Dank an Davidoff für die Erinnerung an ein Werk, das ich eben in dieser Aufnahme gehört habe:
Erstaunlich und packend, wie Inghelbrecht, den ich erst gerade als Debussy-Interpret kennenlerne, die Partitur zum Klingen bringt: immer in höchster Konzentration und Anspannung, gleichsam wie unter Strom stehend, elektrisiert – durchaus eindrucksvoller und spannender als Ernest Ansermet, von dem ich noch eine LP besitze.
Eine merkwürdige Klangwelt, die staunen macht, wenn man mit La mer, Trois nocturnes oder Images vertraut ist und Ähnliches im Martyre erwartet: eine vergleichsweise spröde und rauhe, teilweise schroffe Musik, in einer Art nüchternen Extase, die leise an die Tonsprache Brittens (War Requiem) oder, mehr noch, an Messiaen denken läßt, dessen Oper Saint Francois d’Assise, der ebenfalls eine Heiligenlegende zugrunde liegt, nicht nur thematisch verwandt scheint: Die Aufschichtung von Klangblöcken, die scheinbare Statik, die langsame Entfaltung, der musikalische Gestus, der Hang zum Mystischen – daß Messiaen Debussy bewunderte, ist hier sinnlich erfahrbar.
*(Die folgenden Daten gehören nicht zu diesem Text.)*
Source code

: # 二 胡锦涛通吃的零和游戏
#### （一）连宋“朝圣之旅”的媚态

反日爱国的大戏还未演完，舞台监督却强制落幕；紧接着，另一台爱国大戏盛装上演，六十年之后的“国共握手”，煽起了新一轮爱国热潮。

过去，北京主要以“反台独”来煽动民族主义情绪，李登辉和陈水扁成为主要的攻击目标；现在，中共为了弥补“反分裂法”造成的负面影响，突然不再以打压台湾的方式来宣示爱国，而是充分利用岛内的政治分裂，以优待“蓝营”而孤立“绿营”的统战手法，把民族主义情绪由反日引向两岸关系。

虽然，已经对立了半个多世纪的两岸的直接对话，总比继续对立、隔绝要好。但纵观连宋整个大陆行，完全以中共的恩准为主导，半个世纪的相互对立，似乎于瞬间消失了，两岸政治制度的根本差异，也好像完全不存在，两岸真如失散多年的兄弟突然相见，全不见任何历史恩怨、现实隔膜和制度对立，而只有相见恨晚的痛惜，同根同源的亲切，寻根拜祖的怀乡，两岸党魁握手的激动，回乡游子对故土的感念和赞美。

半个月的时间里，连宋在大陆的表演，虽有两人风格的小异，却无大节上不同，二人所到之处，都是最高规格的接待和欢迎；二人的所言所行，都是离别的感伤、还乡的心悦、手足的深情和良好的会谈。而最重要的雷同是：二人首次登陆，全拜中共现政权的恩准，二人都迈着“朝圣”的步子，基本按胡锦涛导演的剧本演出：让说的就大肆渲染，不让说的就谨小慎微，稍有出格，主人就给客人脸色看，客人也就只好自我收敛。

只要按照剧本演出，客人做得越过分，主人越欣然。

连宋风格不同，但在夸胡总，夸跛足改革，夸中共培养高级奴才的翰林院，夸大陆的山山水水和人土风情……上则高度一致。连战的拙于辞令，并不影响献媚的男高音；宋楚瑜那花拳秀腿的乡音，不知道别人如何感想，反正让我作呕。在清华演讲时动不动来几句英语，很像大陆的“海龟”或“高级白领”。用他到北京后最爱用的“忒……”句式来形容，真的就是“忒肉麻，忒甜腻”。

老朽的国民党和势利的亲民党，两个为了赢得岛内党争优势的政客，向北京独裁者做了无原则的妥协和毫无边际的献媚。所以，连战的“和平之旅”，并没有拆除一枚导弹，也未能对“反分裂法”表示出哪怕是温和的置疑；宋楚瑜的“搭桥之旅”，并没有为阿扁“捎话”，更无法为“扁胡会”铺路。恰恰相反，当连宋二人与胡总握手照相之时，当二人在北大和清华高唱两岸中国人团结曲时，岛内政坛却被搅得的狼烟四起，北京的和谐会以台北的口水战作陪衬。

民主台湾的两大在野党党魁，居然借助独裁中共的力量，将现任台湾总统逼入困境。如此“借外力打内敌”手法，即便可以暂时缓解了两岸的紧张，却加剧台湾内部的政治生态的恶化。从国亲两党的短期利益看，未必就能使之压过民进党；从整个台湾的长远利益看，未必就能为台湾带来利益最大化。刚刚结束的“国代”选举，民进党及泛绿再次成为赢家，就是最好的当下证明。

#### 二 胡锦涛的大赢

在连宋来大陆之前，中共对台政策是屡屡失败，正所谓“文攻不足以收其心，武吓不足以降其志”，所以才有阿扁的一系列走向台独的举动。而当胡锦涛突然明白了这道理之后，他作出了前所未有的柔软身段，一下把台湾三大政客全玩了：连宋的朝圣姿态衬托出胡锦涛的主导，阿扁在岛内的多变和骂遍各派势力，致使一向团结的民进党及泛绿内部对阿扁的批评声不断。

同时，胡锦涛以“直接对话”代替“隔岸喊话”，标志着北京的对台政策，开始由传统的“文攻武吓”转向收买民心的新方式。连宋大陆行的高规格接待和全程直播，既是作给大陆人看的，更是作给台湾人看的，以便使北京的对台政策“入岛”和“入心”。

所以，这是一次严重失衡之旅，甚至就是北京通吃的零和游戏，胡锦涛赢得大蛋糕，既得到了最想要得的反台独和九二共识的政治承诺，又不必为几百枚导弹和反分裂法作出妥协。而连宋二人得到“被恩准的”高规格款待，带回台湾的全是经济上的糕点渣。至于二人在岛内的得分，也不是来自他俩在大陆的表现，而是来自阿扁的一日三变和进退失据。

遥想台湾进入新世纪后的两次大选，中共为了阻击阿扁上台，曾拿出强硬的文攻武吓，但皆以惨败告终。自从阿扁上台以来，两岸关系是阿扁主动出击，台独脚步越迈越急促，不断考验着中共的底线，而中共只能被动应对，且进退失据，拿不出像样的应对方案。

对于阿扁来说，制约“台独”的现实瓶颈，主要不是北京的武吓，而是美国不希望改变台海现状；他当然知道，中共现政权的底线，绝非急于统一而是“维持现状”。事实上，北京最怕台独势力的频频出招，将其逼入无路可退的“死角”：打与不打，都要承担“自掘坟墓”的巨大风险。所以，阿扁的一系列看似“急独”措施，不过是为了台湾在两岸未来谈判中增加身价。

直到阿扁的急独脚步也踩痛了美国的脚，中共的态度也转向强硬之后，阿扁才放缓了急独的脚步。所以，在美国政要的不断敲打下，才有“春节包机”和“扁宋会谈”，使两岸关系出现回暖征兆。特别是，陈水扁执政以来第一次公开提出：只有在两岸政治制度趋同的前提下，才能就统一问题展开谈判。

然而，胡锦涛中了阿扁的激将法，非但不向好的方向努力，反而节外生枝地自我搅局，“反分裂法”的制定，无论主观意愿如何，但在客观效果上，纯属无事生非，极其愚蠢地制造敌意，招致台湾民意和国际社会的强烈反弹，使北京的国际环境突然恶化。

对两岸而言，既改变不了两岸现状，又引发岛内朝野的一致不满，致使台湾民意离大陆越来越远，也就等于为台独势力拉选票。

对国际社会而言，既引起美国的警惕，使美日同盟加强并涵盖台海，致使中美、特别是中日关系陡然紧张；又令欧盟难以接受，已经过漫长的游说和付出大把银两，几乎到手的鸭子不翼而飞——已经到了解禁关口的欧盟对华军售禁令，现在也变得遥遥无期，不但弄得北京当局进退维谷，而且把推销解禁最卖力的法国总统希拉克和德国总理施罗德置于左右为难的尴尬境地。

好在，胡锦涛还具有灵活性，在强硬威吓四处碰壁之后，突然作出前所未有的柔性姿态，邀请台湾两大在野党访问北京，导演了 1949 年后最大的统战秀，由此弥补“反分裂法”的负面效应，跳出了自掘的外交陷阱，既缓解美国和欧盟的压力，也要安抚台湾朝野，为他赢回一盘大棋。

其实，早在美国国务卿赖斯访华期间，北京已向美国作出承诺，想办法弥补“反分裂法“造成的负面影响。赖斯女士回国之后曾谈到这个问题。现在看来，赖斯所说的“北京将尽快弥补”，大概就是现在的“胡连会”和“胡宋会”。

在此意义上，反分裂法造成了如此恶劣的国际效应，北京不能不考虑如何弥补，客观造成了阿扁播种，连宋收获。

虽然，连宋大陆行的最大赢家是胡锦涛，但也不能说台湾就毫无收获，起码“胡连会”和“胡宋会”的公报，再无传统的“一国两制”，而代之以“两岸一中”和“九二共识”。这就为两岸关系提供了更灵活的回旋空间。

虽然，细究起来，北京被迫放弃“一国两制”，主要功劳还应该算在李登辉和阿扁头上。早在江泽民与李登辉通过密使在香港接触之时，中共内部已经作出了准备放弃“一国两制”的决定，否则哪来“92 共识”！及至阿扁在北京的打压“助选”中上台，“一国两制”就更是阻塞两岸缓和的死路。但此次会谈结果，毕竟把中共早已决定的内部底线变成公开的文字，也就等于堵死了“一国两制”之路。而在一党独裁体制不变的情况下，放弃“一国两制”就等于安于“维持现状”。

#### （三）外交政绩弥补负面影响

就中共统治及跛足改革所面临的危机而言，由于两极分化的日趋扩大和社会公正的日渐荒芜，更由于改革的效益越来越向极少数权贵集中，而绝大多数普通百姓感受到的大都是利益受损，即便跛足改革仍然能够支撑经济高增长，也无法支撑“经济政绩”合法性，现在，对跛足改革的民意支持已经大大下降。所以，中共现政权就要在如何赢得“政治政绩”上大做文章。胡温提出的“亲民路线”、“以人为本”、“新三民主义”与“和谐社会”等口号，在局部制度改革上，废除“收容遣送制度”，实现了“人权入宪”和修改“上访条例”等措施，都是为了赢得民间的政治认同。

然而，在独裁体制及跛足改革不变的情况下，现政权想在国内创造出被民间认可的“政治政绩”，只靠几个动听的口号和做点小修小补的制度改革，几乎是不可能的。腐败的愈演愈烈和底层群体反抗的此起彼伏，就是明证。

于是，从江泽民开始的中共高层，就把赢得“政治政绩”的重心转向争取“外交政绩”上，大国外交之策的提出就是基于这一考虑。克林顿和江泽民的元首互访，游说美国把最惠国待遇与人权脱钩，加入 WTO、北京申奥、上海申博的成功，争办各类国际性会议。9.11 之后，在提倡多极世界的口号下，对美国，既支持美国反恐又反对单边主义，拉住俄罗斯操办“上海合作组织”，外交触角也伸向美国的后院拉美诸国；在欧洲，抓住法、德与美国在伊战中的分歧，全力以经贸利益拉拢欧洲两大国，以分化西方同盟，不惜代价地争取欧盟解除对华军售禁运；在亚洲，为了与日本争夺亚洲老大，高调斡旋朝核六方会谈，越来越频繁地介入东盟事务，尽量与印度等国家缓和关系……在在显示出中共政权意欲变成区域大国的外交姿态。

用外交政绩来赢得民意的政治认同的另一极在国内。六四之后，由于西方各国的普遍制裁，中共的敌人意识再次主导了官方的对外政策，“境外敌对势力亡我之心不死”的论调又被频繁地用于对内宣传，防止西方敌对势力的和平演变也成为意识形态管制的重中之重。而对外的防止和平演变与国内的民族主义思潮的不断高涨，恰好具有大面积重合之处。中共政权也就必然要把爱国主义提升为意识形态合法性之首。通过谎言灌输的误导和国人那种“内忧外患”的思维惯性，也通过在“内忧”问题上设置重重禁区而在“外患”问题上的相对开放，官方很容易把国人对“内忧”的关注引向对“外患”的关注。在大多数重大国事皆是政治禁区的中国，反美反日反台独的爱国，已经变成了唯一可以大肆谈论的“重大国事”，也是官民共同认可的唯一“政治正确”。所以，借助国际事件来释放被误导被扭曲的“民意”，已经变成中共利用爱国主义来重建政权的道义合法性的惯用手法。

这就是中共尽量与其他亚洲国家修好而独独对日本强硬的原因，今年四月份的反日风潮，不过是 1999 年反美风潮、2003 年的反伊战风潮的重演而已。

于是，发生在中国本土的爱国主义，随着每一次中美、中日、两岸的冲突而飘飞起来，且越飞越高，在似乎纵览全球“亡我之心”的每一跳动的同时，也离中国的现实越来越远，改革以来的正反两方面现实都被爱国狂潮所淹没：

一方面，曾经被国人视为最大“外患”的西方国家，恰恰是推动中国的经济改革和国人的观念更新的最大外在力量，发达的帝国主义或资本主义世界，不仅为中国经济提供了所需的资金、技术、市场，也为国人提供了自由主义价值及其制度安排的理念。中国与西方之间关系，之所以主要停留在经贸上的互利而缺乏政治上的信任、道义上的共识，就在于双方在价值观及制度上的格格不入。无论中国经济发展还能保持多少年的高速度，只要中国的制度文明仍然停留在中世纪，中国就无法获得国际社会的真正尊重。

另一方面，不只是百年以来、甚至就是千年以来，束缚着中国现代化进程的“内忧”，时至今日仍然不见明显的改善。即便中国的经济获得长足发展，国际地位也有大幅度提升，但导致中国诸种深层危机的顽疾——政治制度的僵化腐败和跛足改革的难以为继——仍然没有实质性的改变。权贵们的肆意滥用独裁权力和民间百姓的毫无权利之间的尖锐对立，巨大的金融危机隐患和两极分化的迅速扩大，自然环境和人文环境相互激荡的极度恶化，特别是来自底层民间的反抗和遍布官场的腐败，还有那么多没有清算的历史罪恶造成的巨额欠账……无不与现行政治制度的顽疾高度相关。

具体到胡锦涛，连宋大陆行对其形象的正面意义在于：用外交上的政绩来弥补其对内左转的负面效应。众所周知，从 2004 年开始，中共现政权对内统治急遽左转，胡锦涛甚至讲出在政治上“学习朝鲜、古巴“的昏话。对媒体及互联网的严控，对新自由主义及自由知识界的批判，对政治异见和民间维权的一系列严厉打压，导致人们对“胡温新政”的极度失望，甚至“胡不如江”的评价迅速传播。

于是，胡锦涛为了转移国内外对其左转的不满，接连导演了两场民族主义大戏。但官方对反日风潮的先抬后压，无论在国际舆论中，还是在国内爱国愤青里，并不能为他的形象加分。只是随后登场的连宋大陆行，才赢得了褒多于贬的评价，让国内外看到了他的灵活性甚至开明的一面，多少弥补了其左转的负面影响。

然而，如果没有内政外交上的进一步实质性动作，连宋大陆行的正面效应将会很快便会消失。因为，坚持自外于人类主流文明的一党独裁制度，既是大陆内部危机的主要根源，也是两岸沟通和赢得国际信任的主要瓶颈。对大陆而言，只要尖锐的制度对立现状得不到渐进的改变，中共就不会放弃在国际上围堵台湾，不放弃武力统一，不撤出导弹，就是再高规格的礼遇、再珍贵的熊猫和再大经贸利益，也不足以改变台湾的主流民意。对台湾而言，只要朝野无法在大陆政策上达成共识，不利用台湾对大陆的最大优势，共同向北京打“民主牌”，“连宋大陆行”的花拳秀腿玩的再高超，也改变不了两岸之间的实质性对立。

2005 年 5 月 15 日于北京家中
Am Ende des Martyre vermisse ich fast schon die Ondes Martenot!
An manchen Stellen meine ich die Andeutung von Parsifal-Zitaten herauszuhören (Karfreitagszauber?), allerdings viel versteckter als in Pelléas et Mélisande einige Jahre zuvor, hier war es noch ganz deutlich.
Debussy selbst bezieht sich in einem Interview, das er während der Komposition des [Martyre[/i] gab, kritisch auf Wagner, die Möglichkeit der Erneuerung einer „Musica sacra“ erörternd:
[zitat]Parsifal ist eine hübsche Sache ... Das ist Theater – dieses Gift der Vereinfachung. Wagner selbst bezeichnet seine Werke als Schauspiele. Er weiß zu gut den Anfechtungen der Demut zu widerstehen, als daß er der Religion zu ihrem Ruhme dienen könnte. Für das Gebet sind seine Attitüden zu dramatisch. Er löst sich nicht von seinen hochfliegenden und künstlichen Theorien. Es braucht eine Selbstentäußerung ganz anderer Art, um das Göttliche zu preisen.
Claude Debussy, Monsieur Croche. Sämtliche Schriften und Interviews. Reclam/Stuttgart 1971, S. 303[/zitat]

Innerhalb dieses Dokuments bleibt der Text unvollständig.